I am developing an application that depends on a number of legacy JAR files and I want the project to build straight out of version control without other users having to install these JARs in their local repository. I cannot add them to the corporate repository so I have created a repository that is local to this project and I have added these JARs to that repository using maven-install-plugin:install-file and setup the repository entry in the POM file so it knows to search the local repository.
This works exactly the way I want...up to a point. The problem is that most of these legacy JAR files have their own set of dependencies. I would like for them to work just like other artifacts that have their own set of dependencies so that maven can resolve everything and include all the necessary files but I can't find a way to do this with any maven-install-plugin:install-file options (or any other maven commands/plugins). I am pretty new at maven so I am probably just ignorant on this point.
As a work around, I attempted to go into the local repository directory and manually edit the POM file for the artifact to include the dependencies. This didn't cause any errors but it is also not pulling in those dependencies.

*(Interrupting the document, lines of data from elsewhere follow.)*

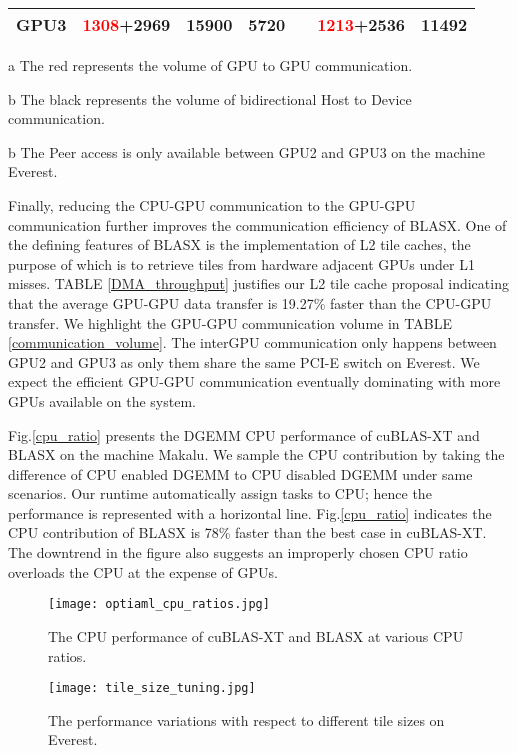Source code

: \documentclass[conference]{IEEEtran}
\begin{document}
\begin{table}[t]
\begin{tabular}{c c c c c c c}
    \textbf{GPU3}  & \textcolor{red}{1308}+2969 &    15900   &    5720  & &   \textcolor{red}{1213}+2536 &  11492      \\
    \bottomrule
\end{tabular}
\begin{tablenotes}
            \item[a] \mbox{\textdagger }  The red represents the volume of GPU to GPU communication.
            \item[b] \mbox{\textdaggerdbl } The black represents the volume of bidirectional Host to Device communication.
            \item[b] \mbox{\textbullet } The Peer access is only available between GPU2 and GPU3 on the machine Everest.
\end{tablenotes}
\vspace{-0.1in}
\end{table}

Finally, reducing the CPU-GPU communication to the GPU-GPU communication further improves 
the communication efficiency of BLASX. One of the defining features of BLASX is the implementation of L2 tile 
caches, the purpose of which is to retrieve tiles from hardware adjacent GPUs under L1 misses. 
TABLE \ref{DMA_throughput} justifies our L2 tile cache 
proposal indicating that the average GPU-GPU data transfer is 19.27\% faster than the CPU-GPU 
transfer. We highlight the GPU-GPU communication volume in TABLE \ref{communication_volume}.
The interGPU communication only happens between GPU2 and GPU3 as only them share the same PCI-E switch
on Everest. We expect the efficient GPU-GPU communication eventually dominating 
with more GPUs available on the system.

Fig.\ref{cpu_ratio} presents the DGEMM CPU performance of cuBLAS-XT and BLASX on the machine Makalu.
We sample the CPU contribution by taking the difference of CPU enabled DGEMM to CPU disabled DGEMM 
under same scenarios. Our runtime automatically assign tasks to CPU; hence the performance is represented 
with a horizontal line. Fig.\ref{cpu_ratio} indicates the CPU contribution of BLASX is 78\% faster than 
the best case in cuBLAS-XT. The downtrend in the figure also suggests an improperly chosen CPU ratio 
overloads the CPU at the expense of GPUs.


\begin{figure}[t]
\centering
\texttt{[image: optiaml\_cpu\_ratios.jpg]}
\caption{The CPU performance of cuBLAS-XT and BLASX at various CPU ratios.}
\label{cpu_ratio}
\centering
\texttt{[image: tile\_size\_tuning.jpg]}
\caption{The performance variations with respect to different tile sizes on Everest.}
\label{tile_size_tuning}
\vspace{-0.3in}
\end{figure}
\end{document}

Can someone out there give me a clue?
The maven-install-plugin:install-file goal has a pomFile attribute. You can use this to specify a POM file for your legacy jar. You would create a POM file that points to all of the dependencies by artifactId in the <dependencies> section. If you have a remote nexus repository you can use the admin screen for the repository to deploy a jar.
Once you edit POM files in your project specific repository, host it as maven repo using Maven Repository Managers (like sonatype nexus). Add your project nexus repo as one of the maven repo in project pom.xml as below
<repositories>
<repository>
<id>my-project-mvn-repo</id>
<name>my-project-mvn-repo</name>
<url>http://<your project maven repo URL here></url>
</repository>
<repositories>
Now all developers should be able to make build. The legacy jar files POM contains dependency. Maven should take care of automatically pulling dependent jars on developer's workspace.